|Halfway through stripping|
|Exposed bare wood under old paint|
|Layers and layers of paint|
|After preliminary paint removal|
After stripping and scraping off several layers of old paint and cleaning with steel wool, I gave the frame a quick sanding with a palm sander. I used my Dremel rotary tool with a drum sander head to sand some details back into the swan. I removed the sawdust with a tack cloth and gave it three coats of mildew resistant paint with a built in primer made for high humidity environments. I also used the palm sander on the metal grate with excellent results. It cleaned down to the bare metal. A few quick sprays with Rustoleum Bright Coat silver finish and the grate looked better than new.
|Back in the bathroom|
One week, a half gallon of paint stripper, untold amounts of steel wool, a bunch of wooden shish kebob skewers (for digging out paint from the crevices) and several sanding pads later, I am proud to say that I reduced that ugly mess of a radiator cover into something that I actually like looking at.

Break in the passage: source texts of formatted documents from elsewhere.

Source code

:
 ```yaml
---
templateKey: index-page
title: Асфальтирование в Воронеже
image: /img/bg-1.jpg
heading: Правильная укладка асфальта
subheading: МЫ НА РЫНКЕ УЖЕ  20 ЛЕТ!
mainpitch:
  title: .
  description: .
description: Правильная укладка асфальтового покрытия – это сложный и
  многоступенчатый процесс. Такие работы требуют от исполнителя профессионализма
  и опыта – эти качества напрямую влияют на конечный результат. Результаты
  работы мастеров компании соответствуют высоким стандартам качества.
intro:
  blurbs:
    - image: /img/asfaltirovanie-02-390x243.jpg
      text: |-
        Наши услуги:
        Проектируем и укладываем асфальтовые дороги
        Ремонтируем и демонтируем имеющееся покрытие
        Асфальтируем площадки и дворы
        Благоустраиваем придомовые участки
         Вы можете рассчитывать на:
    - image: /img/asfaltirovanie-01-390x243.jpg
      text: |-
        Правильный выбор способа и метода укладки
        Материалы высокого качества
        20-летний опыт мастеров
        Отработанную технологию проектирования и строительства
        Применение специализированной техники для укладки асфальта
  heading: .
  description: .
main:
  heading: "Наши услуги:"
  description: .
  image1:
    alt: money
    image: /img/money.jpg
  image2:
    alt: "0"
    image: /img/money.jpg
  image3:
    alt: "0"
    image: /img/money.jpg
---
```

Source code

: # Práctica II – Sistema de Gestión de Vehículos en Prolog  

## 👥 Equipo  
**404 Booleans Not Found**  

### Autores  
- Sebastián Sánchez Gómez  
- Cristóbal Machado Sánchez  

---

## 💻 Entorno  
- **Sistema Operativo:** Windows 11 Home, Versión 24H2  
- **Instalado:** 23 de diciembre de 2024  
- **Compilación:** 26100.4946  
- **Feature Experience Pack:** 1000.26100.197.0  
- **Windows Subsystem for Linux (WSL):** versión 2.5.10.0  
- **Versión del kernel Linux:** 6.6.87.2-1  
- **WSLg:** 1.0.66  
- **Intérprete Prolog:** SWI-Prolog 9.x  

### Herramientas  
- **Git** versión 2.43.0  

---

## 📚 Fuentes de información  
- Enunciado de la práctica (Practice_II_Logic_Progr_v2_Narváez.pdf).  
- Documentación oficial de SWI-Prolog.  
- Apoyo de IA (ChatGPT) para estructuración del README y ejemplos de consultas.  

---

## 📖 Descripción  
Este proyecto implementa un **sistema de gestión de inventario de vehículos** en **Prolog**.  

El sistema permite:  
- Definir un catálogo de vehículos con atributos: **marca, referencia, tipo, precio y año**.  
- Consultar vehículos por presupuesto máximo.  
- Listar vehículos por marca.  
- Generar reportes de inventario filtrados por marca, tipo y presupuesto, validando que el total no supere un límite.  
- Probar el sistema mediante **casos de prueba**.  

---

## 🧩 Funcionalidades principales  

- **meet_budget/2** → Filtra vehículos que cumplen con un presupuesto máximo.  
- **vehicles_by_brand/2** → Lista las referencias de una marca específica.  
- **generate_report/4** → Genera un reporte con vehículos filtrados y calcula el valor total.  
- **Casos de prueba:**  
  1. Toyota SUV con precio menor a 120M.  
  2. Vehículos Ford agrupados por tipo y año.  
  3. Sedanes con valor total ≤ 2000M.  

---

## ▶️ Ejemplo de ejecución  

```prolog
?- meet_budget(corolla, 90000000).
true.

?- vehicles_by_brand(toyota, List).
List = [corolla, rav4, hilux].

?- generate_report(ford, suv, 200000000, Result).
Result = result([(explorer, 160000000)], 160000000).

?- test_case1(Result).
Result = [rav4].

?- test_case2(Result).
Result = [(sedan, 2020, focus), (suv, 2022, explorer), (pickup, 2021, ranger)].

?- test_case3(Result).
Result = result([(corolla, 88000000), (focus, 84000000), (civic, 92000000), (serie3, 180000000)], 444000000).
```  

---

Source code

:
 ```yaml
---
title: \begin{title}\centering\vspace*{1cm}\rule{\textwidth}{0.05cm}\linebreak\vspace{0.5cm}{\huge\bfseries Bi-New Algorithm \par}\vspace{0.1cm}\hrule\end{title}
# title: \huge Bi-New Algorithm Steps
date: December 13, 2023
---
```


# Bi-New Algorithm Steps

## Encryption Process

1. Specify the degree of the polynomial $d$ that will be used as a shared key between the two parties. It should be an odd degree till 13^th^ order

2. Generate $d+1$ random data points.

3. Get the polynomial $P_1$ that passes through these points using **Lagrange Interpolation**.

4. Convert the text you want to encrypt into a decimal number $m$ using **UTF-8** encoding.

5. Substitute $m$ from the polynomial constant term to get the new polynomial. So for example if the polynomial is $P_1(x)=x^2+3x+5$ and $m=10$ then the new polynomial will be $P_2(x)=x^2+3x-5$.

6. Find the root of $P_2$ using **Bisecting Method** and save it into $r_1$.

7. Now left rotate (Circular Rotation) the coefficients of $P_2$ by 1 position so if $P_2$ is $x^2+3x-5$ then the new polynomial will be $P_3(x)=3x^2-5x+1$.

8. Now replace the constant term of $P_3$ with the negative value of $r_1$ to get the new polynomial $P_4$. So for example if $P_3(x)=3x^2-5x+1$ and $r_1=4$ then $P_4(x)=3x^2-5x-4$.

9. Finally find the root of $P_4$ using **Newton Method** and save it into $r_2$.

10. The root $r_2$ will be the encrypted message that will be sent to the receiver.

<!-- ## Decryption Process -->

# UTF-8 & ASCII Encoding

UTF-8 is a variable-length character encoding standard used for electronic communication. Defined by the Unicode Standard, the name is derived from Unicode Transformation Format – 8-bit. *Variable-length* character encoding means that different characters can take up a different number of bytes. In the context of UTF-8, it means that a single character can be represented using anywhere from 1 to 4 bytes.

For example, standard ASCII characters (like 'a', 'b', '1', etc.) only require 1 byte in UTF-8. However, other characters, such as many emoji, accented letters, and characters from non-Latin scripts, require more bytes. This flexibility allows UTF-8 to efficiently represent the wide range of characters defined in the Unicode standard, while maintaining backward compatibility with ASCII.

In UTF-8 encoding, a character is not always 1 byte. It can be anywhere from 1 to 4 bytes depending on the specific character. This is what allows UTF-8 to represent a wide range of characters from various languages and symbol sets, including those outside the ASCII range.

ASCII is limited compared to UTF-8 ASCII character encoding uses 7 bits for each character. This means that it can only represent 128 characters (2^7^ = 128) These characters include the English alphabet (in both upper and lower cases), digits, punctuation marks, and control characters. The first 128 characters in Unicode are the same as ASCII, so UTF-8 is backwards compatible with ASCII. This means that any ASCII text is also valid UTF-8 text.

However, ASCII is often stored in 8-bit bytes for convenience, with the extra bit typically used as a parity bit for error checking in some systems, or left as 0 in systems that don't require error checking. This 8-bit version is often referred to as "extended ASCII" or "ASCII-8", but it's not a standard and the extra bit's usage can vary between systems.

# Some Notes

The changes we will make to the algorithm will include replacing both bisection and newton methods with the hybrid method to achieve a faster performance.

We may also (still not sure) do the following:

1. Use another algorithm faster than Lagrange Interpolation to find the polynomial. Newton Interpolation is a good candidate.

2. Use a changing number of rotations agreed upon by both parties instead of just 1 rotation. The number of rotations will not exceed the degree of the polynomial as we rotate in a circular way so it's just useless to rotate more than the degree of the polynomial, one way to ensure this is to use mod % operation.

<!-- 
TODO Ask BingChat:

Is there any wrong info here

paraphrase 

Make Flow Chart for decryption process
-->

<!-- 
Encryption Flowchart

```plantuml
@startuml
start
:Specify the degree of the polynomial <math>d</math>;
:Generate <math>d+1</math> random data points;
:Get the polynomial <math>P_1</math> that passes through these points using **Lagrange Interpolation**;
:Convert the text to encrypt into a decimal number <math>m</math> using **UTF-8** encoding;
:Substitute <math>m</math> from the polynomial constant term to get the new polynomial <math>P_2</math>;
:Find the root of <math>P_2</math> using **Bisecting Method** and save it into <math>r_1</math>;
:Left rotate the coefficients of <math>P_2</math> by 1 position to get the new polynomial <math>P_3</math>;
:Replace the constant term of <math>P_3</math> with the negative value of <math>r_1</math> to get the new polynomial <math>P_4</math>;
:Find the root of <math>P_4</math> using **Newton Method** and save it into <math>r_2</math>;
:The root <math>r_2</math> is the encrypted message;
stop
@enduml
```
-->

In total it took four days to completely strip the frame and grate down to the point where I could even think about refinishing it plus another three days to paint it, allow it to dry very well, then replace the grate and return to the bathroom. It's far from perfect but it sure is a darn sight easier on the eyes than in its former state and it makes my time on the porcelain throne just a little bit more pleasant. I've still go to get back to that small chest of drawers I was working on when my husband tossed this project at me as well as the door to my daughter's room that also needs to be stripped down and repainted.
Never thought I'd be stripping at my age.